(Instructions for the task)
Copy every line of the following data that includes the string "page".

--- START ---

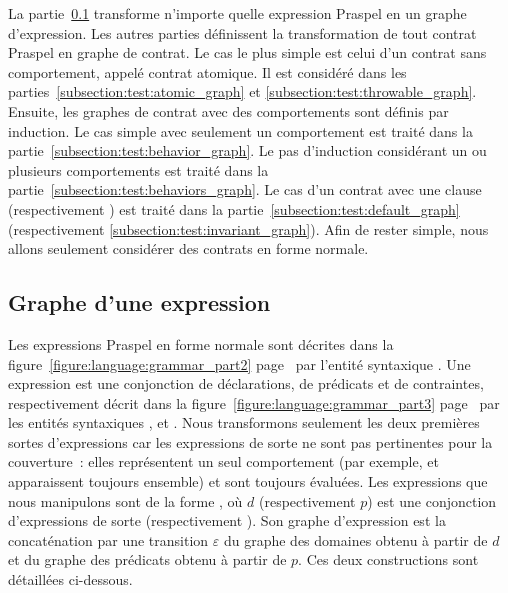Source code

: La partie~\ref{subsection:test:expression_graph} transforme n'importe quelle
expression Praspel en un graphe d'expression. Les autres parties définissent la
transformation de tout contrat Praspel en graphe de contrat. Le cas le plus
simple est celui d'un contrat sans comportement, appelé {\strong contrat
atomique}. Il est considéré dans les parties~\ref{subsection:test:atomic_graph}
et \ref{subsection:test:throwable_graph}. Ensuite, les graphes de contrat avec
des comportements sont définis par induction. Le cas simple avec seulement un
comportement est traité dans la partie~\ref{subsection:test:behavior_graph}. Le
pas d'induction considérant un ou plusieurs comportements est traité dans la
partie~\ref{subsection:test:behaviors_graph}. Le cas d'un contrat avec une
clause \adefault (respectivement \ainvariant) est traité dans la
partie~\ref{subsection:test:default_graph} (respectivement
\ref{subsection:test:invariant_graph}). Afin de rester simple, nous allons
seulement considérer des contrats en forme normale.

\subsection{Graphe d'une expression}
\label{subsection:test:expression_graph}

Les expressions Praspel en forme normale sont décrites dans la
figure~\ref{figure:language:grammar_part2}
page~\pageref{figure:language:grammar_part2} par l'entité syntaxique
. Une expression est une conjonction de déclarations, de
prédicats et de contraintes, respectivement décrit dans la
figure~\ref{figure:language:grammar_part3}
page~\pageref{figure:language:grammar_part3} par les entités syntaxiques
,  et . Nous transformons
seulement les deux premières sortes d'expressions car les expressions de sorte
 ne sont pas pertinentes pour la couverture~: elles
représentent un seul comportement (par exemple,  et
 apparaissent toujours ensemble) et sont toujours évaluées.
Les expressions que nous manipulons sont de la forme , où $d$ (respectivement $p$) est une conjonction d'expressions de sorte
 (respectivement ). Son graphe d'expression
est la concaténation par une transition $\varepsilon$ du {\strong graphe des
domaines} obtenu à partir de $d$ et du {\strong graphe des prédicats} obtenu à
partir de $p$. Ces deux constructions sont détaillées ci-dessous.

--- END ---

(Expected answer)
page~\pageref{figure:language:grammar_part2} par l'entité syntaxique
page~\pageref{figure:language:grammar_part3} par les entités syntaxiques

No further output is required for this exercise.